Background information
- Born: Mayssa Rachid Jallad 1990 (age 34–35)
- Origin: Lebanon
- Genres: Contemporary folk music, Trip hop
- Occupation(s): Singer, Songwriter, Urban Researcher
- Years active: 2013–present
- Labels: Ruptured
- Website: mayssajallad.com

= Mayssa Jallad =

Lebanese singer, songwriter

Mayssa Jallad (ميساء جلاد; born 1990) is a Lebanese singer, songwriter, and urban researcher based in Beirut.

==Biography==

Jallad is a bilingual singer-songwriter, architect, researcher and teacher. She studied Architecture at the American University of Beirut and received her master's degree in Historic Preservation from Columbia University's GSAPP in 2017.

In 2018, Jallad returned to her hometown, Beirut, to pursue her first solo album “Marjaa: The Battle of the Hotels”. The album narrates the history of the Battle of the Hotels during the Lebanese Civil War. Marjaa was based on Jallad's research at GSAPP where she wrote her thesis entitled Beirut’s Civil War Hotel District: Preserving the World’s First High-Rise Urban Battlefield. Marjaa was produced and co-written with Lebanese producer Fadi Tabbal at Tunefork Studios in Beirut. It was released with Ruptured Records in March 2023.

==Debut==

Jallad's musical debut was in 2013 when she founded indie-pop band Safar with guitarist Elie Abdelnour. Safar albums were produced by Lebanese producer Fadi Tabbal at Tunefork Studios in Beirut.

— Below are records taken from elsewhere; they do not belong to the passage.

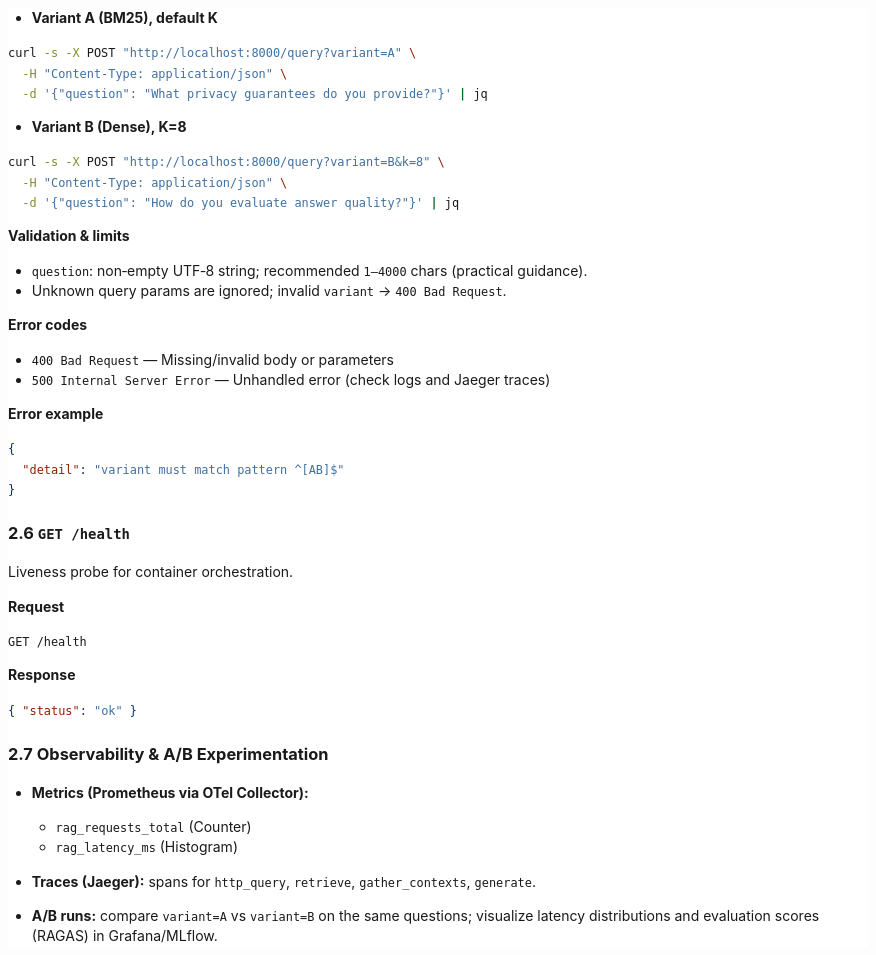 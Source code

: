 * **Variant A (BM25), default K**

```bash
curl -s -X POST "http://localhost:8000/query?variant=A" \
  -H "Content-Type: application/json" \
  -d '{"question": "What privacy guarantees do you provide?"}' | jq
```

* **Variant B (Dense), K=8**

```bash
curl -s -X POST "http://localhost:8000/query?variant=B&k=8" \
  -H "Content-Type: application/json" \
  -d '{"question": "How do you evaluate answer quality?"}' | jq
```

**Validation & limits**

* `question`: non‑empty UTF‑8 string; recommended `1–4000` chars (practical guidance).
* Unknown query params are ignored; invalid `variant` → `400 Bad Request`.

**Error codes**

* `400 Bad Request` — Missing/invalid body or parameters
* `500 Internal Server Error` — Unhandled error (check logs and Jaeger traces)

**Error example**

```json
{
  "detail": "variant must match pattern ^[AB]$"
}
```

### 2.6 `GET /health`

Liveness probe for container orchestration.

**Request**

```
GET /health
```

**Response**

```json
{ "status": "ok" }
```

### 2.7 Observability & A/B Experimentation

* **Metrics (Prometheus via OTel Collector):**

  * `rag_requests_total` (Counter)
  * `rag_latency_ms` (Histogram)
* **Traces (Jaeger):** spans for `http_query`, `retrieve`, `gather_contexts`, `generate`.
* **A/B runs:** compare `variant=A` vs `variant=B` on the same questions; visualize latency distributions and evaluation scores (RAGAS) in Grafana/MLflow.
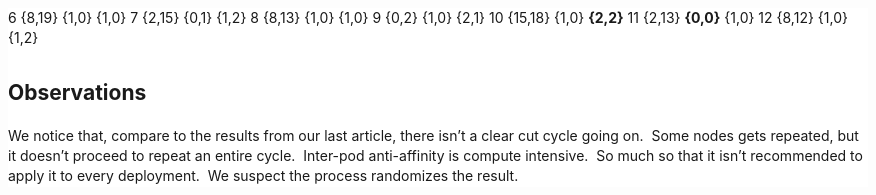 </tr>
<tr>
<td>6</td>
<td>{8,19}</td>
<td>{1,0}</td>
<td>{1,0}</td>
</tr>
<tr>
<td>7</td>
<td>{2,15}</td>
<td>{0,1}</td>
<td>{1,2}</td>
</tr>
<tr>
<td>8</td>
<td>{8,13}</td>
<td>{1,0}</td>
<td>{1,0}</td>
</tr>
<tr>
<td>9</td>
<td>{0,2}</td>
<td>{1,0}</td>
<td>{2,1}</td>
</tr>
<tr style="background:lime;">
<td>10</td>
<td>{15,18}</td>
<td>{1,0}</td>
<td><strong>{2,2}</strong></td>
</tr>
<tr style="background:lime;">
<td>11</td>
<td>{2,13}</td>
<td><strong>{0,0}</strong></td>
<td>{1,0}</td>
</tr>
<tr>
<td>12</td>
<td>{8,12}</td>
<td>{1,0}</td>
<td>{1,2}</td>
</tr>
</tbody>
</table>
<h2>Observations</h2>
We notice that, compare to the results from our last article, there isn’t a clear cut cycle going on.  Some nodes gets repeated, but it doesn’t proceed to repeat an entire cycle.  Inter-pod anti-affinity is compute intensive.  So much so that it isn’t recommended to apply it to every deployment.  We suspect the process randomizes the result.
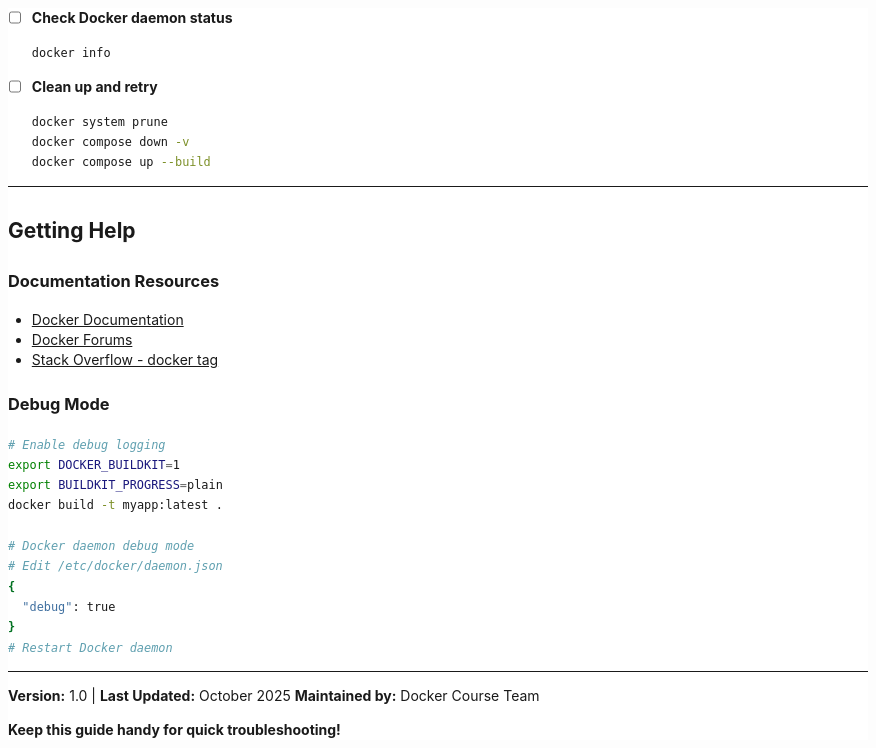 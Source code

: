 - [ ] **Check Docker daemon status**
  ```bash
  docker info
  ```

- [ ] **Clean up and retry**
  ```bash
  docker system prune
  docker compose down -v
  docker compose up --build
  ```

---

## Getting Help

### Documentation Resources

- [Docker Documentation](https://docs.docker.com/)
- [Docker Forums](https://forums.docker.com/)
- [Stack Overflow - docker tag](https://stackoverflow.com/questions/tagged/docker)

### Debug Mode

```bash
# Enable debug logging
export DOCKER_BUILDKIT=1
export BUILDKIT_PROGRESS=plain
docker build -t myapp:latest .

# Docker daemon debug mode
# Edit /etc/docker/daemon.json
{
  "debug": true
}
# Restart Docker daemon
```

---

**Version:** 1.0 | **Last Updated:** October 2025
**Maintained by:** Docker Course Team

**Keep this guide handy for quick troubleshooting!**
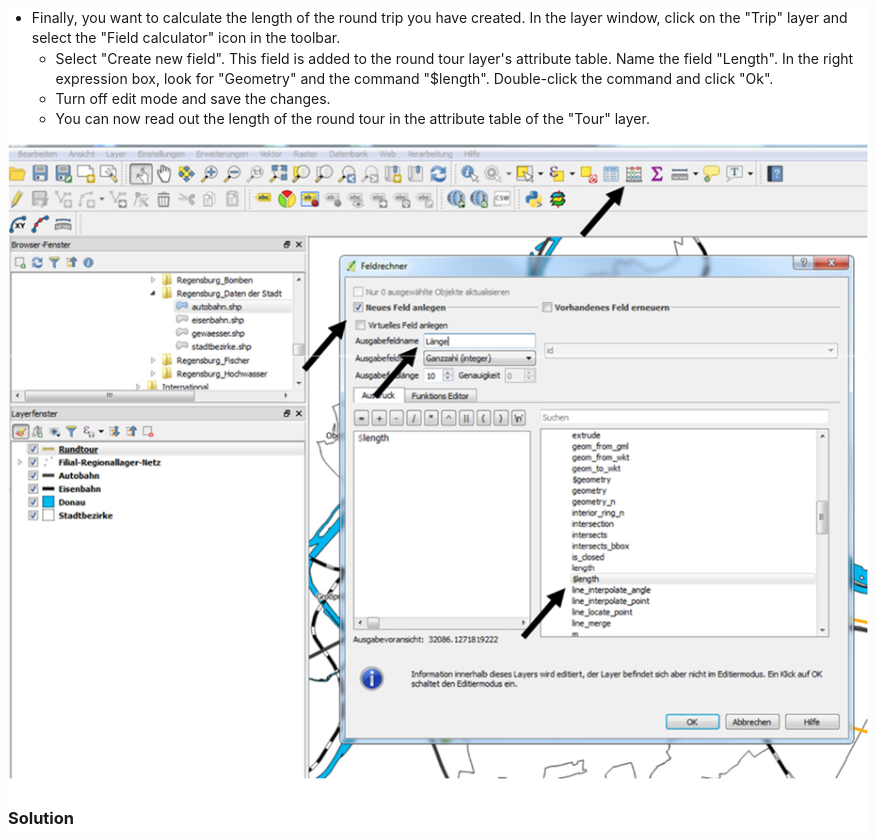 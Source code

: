 - Finally, you want to calculate the length of the round trip you have created. In the layer window, click on the "Trip" layer and select the "Field calculator" icon in the toolbar.
    - Select "Create new field". This field is added to the round tour layer's attribute table. Name the field "Length". In the right expression box, look for "Geometry" and the command "$length". Double-click the command and click "Ok".
    - Turn off edit mode and save the changes.
    - You can now read out the length of the round tour in the attribute table of the "Tour" layer.

![Alt text](image-25.png)

### Solution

Jallad also performed with Lebanese producer Zeid Hamdan as part of the band Zeid and the Wings, in Casablanca in 2014 and in Cairo and Gouna in 2015.

==Discography==
- With Safar
- 23 Kilograms EP (2014)
- Carry On EP (2015)
- Gate 03 EP (2016)
- In Transit album (2017)
- EP Studies of an Unknown Lover EP (2019)

- With Khaled Allaf
- Madina Min Baeed Single (2022)

- With Baada Ab - Mayssa Jallad, Omaya Malaeb, Ezra Tenenbaum & Dani Shukri
- Bi Kheir Single (2022)
- Fil Aatma Single (2022)

- Solo recordings
- Marjaa: The Battle of the Hotels Album (2023)

==Film music==
- 2023: Ode to Loneliness by Rawane Nassif (music by: Yara Asmar, vocals by: Mayssa Jallad)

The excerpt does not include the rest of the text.